1. Quickstart¶
1.1. Creating Operators¶
Below are a few Operators that can be run in a Pipe for an ETL project:
from piperoni.operators.transform_operator import TransformOperator
class IntToStr(TransformOperator):
    """Invalid transformer. Changes the types."""
    def transform(self, input_: str) -> int:
        return str(input_)
class IntToInt(TransformOperator):
    """Valid transformer. Types are consistent."""
    def transform(self, input_: int) -> str:
        return int(input_)
1.2. Creating and Running a Pipe¶
The Operators above are run through the pipe below:
from piperoni.operators.pipe import Pipe
# initialize operators
step1 = StrToInt()
step2 = IntToStr()
# initialize pipe
pipe = Pipe([step1, step2])
# run pipe with input; get final data
final_data = Pipe("1")
1.3. End To End CSV Manipulation Example¶
Take an example CSV that looks like the following:
| Color | RGBColor | RGBValue | 
|---|---|---|
| darkorchid | red | 153 | 
| darkorchid | green | 50 | 
| darkorchid | blue | 204 | 
The CSV is saved in a file in the root directory called “color.csv”. The following is a walk through example of how to extract the CSV, manipulate it so that each color is a row, and save the csv to a new file.

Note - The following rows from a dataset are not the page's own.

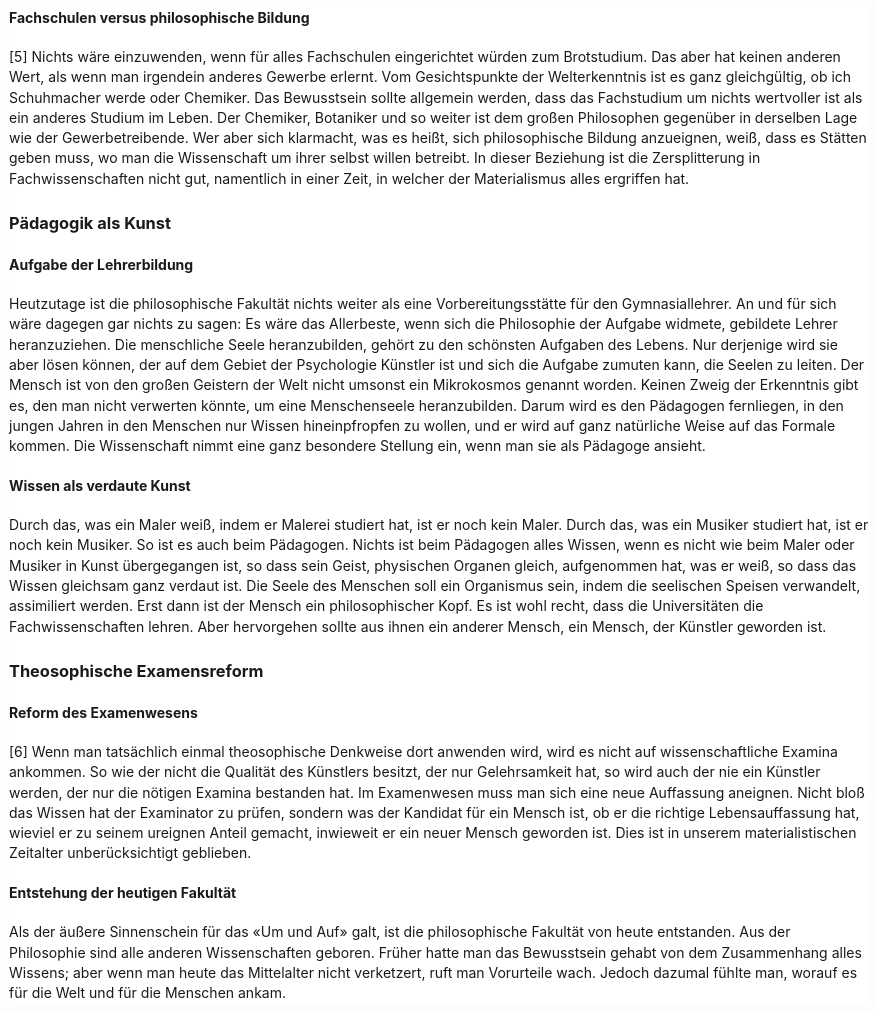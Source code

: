 #### Fachschulen versus philosophische Bildung

[5] Nichts wäre einzuwenden, wenn für alles Fachschulen eingerichtet würden zum Brotstudium. Das aber hat keinen anderen Wert, als wenn man irgendein anderes Gewerbe erlernt. Vom Gesichtspunkte der Welterkenntnis ist es ganz gleichgültig, ob ich Schuhmacher werde oder Chemiker. Das Bewusstsein sollte allgemein werden, dass das Fachstudium um nichts wertvoller ist als ein anderes Studium im Leben. Der Chemiker, Botaniker und so weiter ist dem großen Philosophen gegenüber in derselben Lage wie der Gewerbetreibende. Wer aber sich klarmacht, was es heißt, sich philosophische Bildung anzueignen, weiß, dass es Stätten geben muss, wo man die Wissenschaft um ihrer selbst willen betreibt. In dieser Beziehung ist die Zersplitterung in Fachwissenschaften nicht gut, namentlich in einer Zeit, in welcher der Materialismus alles ergriffen hat.

### Pädagogik als Kunst

#### Aufgabe der Lehrerbildung

Heutzutage ist die philosophische Fakultät nichts weiter als eine Vorbereitungsstätte für den Gymnasiallehrer. An und für sich wäre dagegen gar nichts zu sagen: Es wäre das Allerbeste, wenn sich die Philosophie der Aufgabe widmete, gebildete Lehrer heranzuziehen. Die menschliche Seele heranzubilden, gehört zu den schönsten Aufgaben des Lebens. Nur derjenige wird sie aber lösen können, der auf dem Gebiet der Psychologie Künstler ist und sich die Aufgabe zumuten kann, die Seelen zu leiten. Der Mensch ist von den großen Geistern der Welt nicht umsonst ein Mikrokosmos genannt worden. Keinen Zweig der Erkenntnis gibt es, den man nicht verwerten könnte, um eine Menschenseele heranzubilden. Darum wird es den Pädagogen fernliegen, in den jungen Jahren in den Menschen nur Wissen hineinpfropfen zu wollen, und er wird auf ganz natürliche Weise auf das Formale kommen. Die Wissenschaft nimmt eine ganz besondere Stellung ein, wenn man sie als Pädagoge ansieht.

#### Wissen als verdaute Kunst

Durch das, was ein Maler weiß, indem er Malerei studiert hat, ist er noch kein Maler. Durch das, was ein Musiker studiert hat, ist er noch kein Musiker. So ist es auch beim Pädagogen. Nichts ist beim Pädagogen alles Wissen, wenn es nicht wie beim Maler oder Musiker in Kunst übergegangen ist, so dass sein Geist, physischen Organen gleich, aufgenommen hat, was er weiß, so dass das Wissen gleichsam ganz verdaut ist. Die Seele des Menschen soll ein Organismus sein, indem die seelischen Speisen verwandelt, assimiliert werden. Erst dann ist der Mensch ein philosophischer Kopf. Es ist wohl recht, dass die Universitäten die Fachwissenschaften lehren. Aber hervorgehen sollte aus ihnen ein anderer Mensch, ein Mensch, der Künstler geworden ist.

### Theosophische Examensreform

#### Reform des Examenwesens

[6] Wenn man tatsächlich einmal theosophische Denkweise dort anwenden wird, wird es nicht auf wissenschaftliche Examina ankommen. So wie der nicht die Qualität des Künstlers besitzt, der nur Gelehrsamkeit hat, so wird auch der nie ein Künstler werden, der nur die nötigen Examina bestanden hat. Im Examenwesen muss man sich eine neue Auffassung aneignen. Nicht bloß das Wissen hat der Examinator zu prüfen, sondern was der Kandidat für ein Mensch ist, ob er die richtige Lebensauffassung hat, wieviel er zu seinem ureignen Anteil gemacht, inwieweit er ein neuer Mensch geworden ist. Dies ist in unserem materialistischen Zeitalter unberücksichtigt geblieben.

#### Entstehung der heutigen Fakultät

Als der äußere Sinnenschein für das «Um und Auf» galt, ist die philosophische Fakultät von heute entstanden. Aus der Philosophie sind alle anderen Wissenschaften geboren. Früher hatte man das Bewusstsein gehabt von dem Zusammenhang alles Wissens; aber wenn man heute das Mittelalter nicht verketzert, ruft man Vorurteile wach. Jedoch dazumal fühlte man, worauf es für die Welt und für die Menschen ankam.
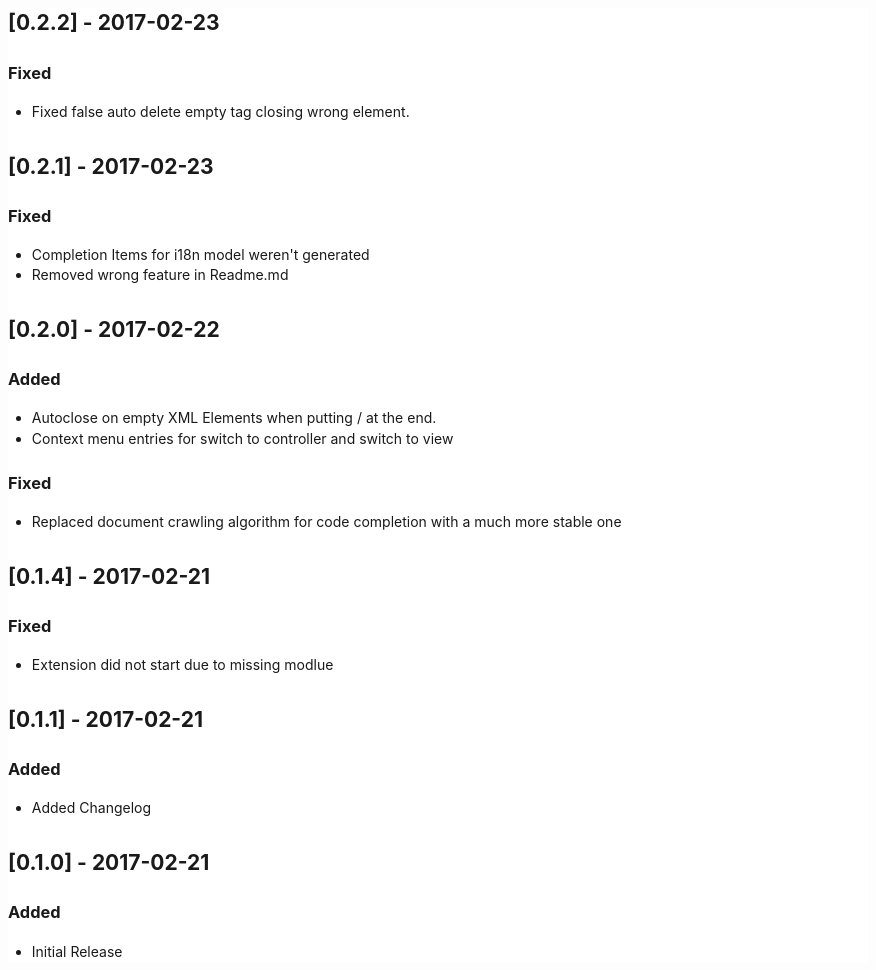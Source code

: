 ## [0.2.2] - 2017-02-23

### Fixed

* Fixed false auto delete empty tag closing wrong element.

## [0.2.1] - 2017-02-23

### Fixed

* Completion Items for i18n model weren't generated
* Removed wrong feature in Readme.md

## [0.2.0] - 2017-02-22

### Added

* Autoclose on empty XML Elements when putting / at the end.
* Context menu entries for switch to controller and switch to view

### Fixed

* Replaced document crawling algorithm for code completion with a much more stable one

## [0.1.4] - 2017-02-21

### Fixed

* Extension did not start due to missing modlue

## [0.1.1] - 2017-02-21

### Added

* Added Changelog

## [0.1.0] - 2017-02-21

### Added

* Initial Release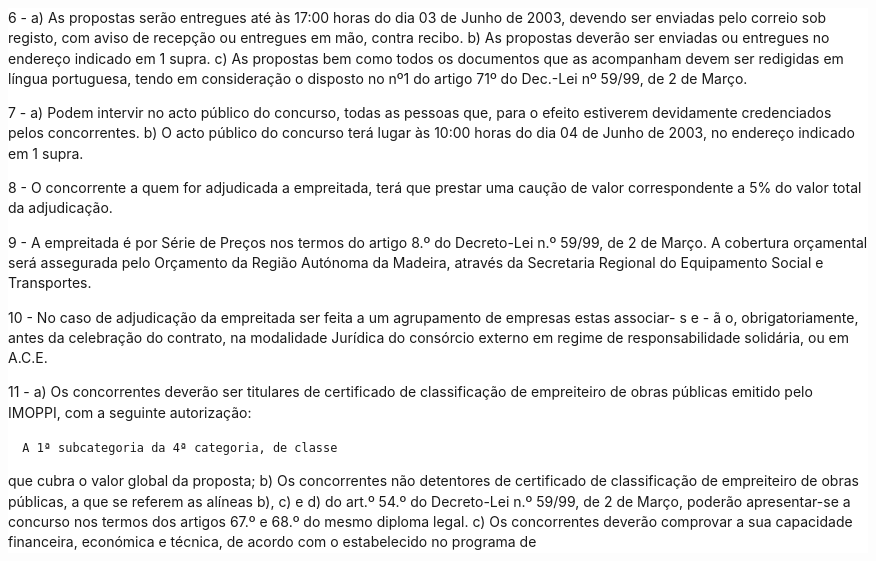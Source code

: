 
6 - a) As propostas serão entregues até às 17:00 horas
do dia 03 de Junho de 2003, devendo ser
enviadas pelo correio sob registo, com aviso de
recepção ou entregues em mão, contra recibo.
b) As propostas deverão ser enviadas ou entregues
no endereço indicado em 1 supra.
c) As propostas bem como todos os documentos
que as acompanham devem ser redigidas em
língua portuguesa, tendo em consideração o
disposto no nº1 do artigo 71º do Dec.-Lei nº
59/99, de 2 de Março.


7 - a) Podem intervir no acto público do concurso,
todas as pessoas que, para o efeito estiverem
devidamente credenciados pelos concorrentes.
b) O acto público do concurso terá lugar às 10:00
horas do dia 04 de Junho de 2003, no endereço
indicado em 1 supra.


8 - O concorrente a quem for adjudicada a empreitada,
terá que prestar uma caução de valor correspondente
a 5% do valor total da adjudicação.


9 - A empreitada é por Série de Preços nos termos do
artigo 8.º do Decreto-Lei n.º 59/99, de 2 de Março.
A cobertura orçamental será assegurada pelo
Orçamento da Região Autónoma da Madeira, através
da Secretaria Regional do Equipamento Social e
Transportes.


10 - No caso de adjudicação da empreitada ser feita a um
agrupamento de empresas estas associar- s e - ã o,
obrigatoriamente, antes da celebração do contrato,
na modalidade Jurídica do consórcio externo em
regime de responsabilidade solidária, ou em A.C.E.


11 - a) Os concorrentes deverão ser titulares de
certificado de classificação de empreiteiro de
obras públicas emitido pelo IMOPPI, com a
seguinte autorização:

      A 1ª subcategoria da 4ª categoria, de classe
que cubra o valor global da proposta;
b) Os concorrentes não detentores de certificado de
classificação de empreiteiro de obras públicas, a
que se referem as alíneas b), c) e d) do art.º 54.º
do Decreto-Lei n.º 59/99, de 2 de Março,
poderão apresentar-se a concurso nos termos dos
artigos 67.º e 68.º do mesmo diploma legal.
c) Os concorrentes deverão comprovar a sua
capacidade financeira, económica e técnica, de
acordo com o estabelecido no programa de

from piperoni.operators.extract.extract_file.csv_ import CSVExtractor
from piperoni.operators.transform_operator import TransformOperator
from piperoni.operators.pipe import Pipe
import pandas as pd
from os import path as osp
# Add kwargs for pandas pivot_table
class PivotDf(TransformOperator):
    def __init__(self, **kwargs):
        self.__dict__.update(**kwargs)
        self.kwargs = kwargs
    def transform(self, input_: str):
        return pd.pivot_table(input_, **self.kwargs).reset_index().rename_axis(None, axis=1)
simplePipe = Pipe([
    # input is the filepath
    CSVExtractor(),
    # input_ is being passed in from the CSVExtractor() output, and the args defined here are for pivot_table
    PivotDf(values = 'RGBValue', index="Color", columns="RGBColor")
],
    # logging in root directory
    logging_path='')
## first input
filepath = osp.join(".",'colors.csv')
# to view transformed csv
output = simplePipe(filepath)
Now that the table has been pivoted, the new CSV will look like the following:
| Color | blue | green | red | 
|---|---|---|---|
| darkorchid | 204 | 50 | 153 |